Your goal => Nothing in the records should be changed in the copy, though the pictures must be left out.

Collected data
______
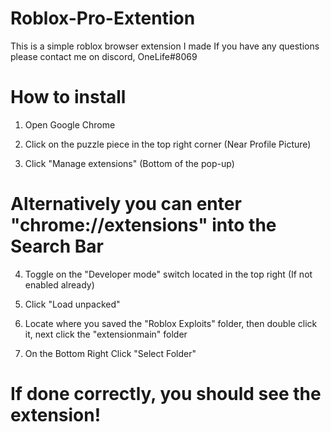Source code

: # Roblox-Pro-Extention
This is a simple roblox browser extension I made
If you have any questions please contact me on discord, OneLife#8069


# How to install

1. Open Google Chrome

2. Click on the puzzle piece in the top right corner (Near Profile Picture)

3. Click "Manage extensions" (Bottom of the pop-up)

# Alternatively you can enter "chrome://extensions" into the Search Bar #

4. Toggle on the "Developer mode" switch located in the top right (If not enabled already)

5. Click "Load unpacked"

6. Locate where you saved the "Roblox Exploits" folder, then double click it, next click the "extensionmain" folder

7. On the Bottom Right Click "Select Folder"


# If done correctly, you should see the extension! #
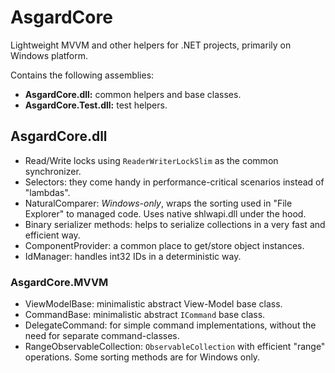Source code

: # AsgardCore
Lightweight MVVM and other helpers for .NET projects, primarily on Windows platform.

Contains the following assemblies:
- **AsgardCore.dll:** common helpers and base classes.
- **AsgardCore.Test.dll:** test helpers.

## AsgardCore.dll
- Read/Write locks using `ReaderWriterLockSlim` as the common synchronizer.
- Selectors: they come handy in performance-critical scenarios instead of "lambdas".
- NaturalComparer: *Windows-only*, wraps the sorting used in "File Explorer" to managed code. Uses native shlwapi.dll under the hood.
- Binary serializer methods: helps to serialize collections in a very fast and efficient way.
- ComponentProvider: a common place to get/store object instances.
- IdManager: handles int32 IDs in a deterministic way.

### AsgardCore.MVVM
- ViewModelBase: minimalistic abstract View-Model base class.
- CommandBase: minimalistic abstract `ICommand` base class.
- DelegateCommand: for simple command implementations, without the need for separate command-classes.
- RangeObservableCollection: `ObservableCollection` with efficient "range" operations. Some sorting methods are for Windows only.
______
Response to this exercise =>
Source code

: # Roblox-Pro-Extention
This is a simple roblox browser extension I made
If you have any questions please contact me on discord, OneLife#8069


# How to install

1. Open Google Chrome

2. Click on the puzzle piece in the top right corner (Near Profile Picture)

3. Click "Manage extensions" (Bottom of the pop-up)

# Alternatively you can enter "chrome://extensions" into the Search Bar #

4. Toggle on the "Developer mode" switch located in the top right (If not enabled already)

5. Click "Load unpacked"

6. Locate where you saved the "Roblox Exploits" folder, then double click it, next click the "extensionmain" folder

7. On the Bottom Right Click "Select Folder"


# If done correctly, you should see the extension! #
Source code

: # AsgardCore
Lightweight MVVM and other helpers for .NET projects, primarily on Windows platform.

Contains the following assemblies:
- **AsgardCore.dll:** common helpers and base classes.
- **AsgardCore.Test.dll:** test helpers.

## AsgardCore.dll
- Read/Write locks using `ReaderWriterLockSlim` as the common synchronizer.
- Selectors: they come handy in performance-critical scenarios instead of "lambdas".
- NaturalComparer: *Windows-only*, wraps the sorting used in "File Explorer" to managed code. Uses native shlwapi.dll under the hood.
- Binary serializer methods: helps to serialize collections in a very fast and efficient way.
- ComponentProvider: a common place to get/store object instances.
- IdManager: handles int32 IDs in a deterministic way.

### AsgardCore.MVVM
- ViewModelBase: minimalistic abstract View-Model base class.
- CommandBase: minimalistic abstract `ICommand` base class.
- DelegateCommand: for simple command implementations, without the need for separate command-classes.
- RangeObservableCollection: `ObservableCollection` with efficient "range" operations. Some sorting methods are for Windows only.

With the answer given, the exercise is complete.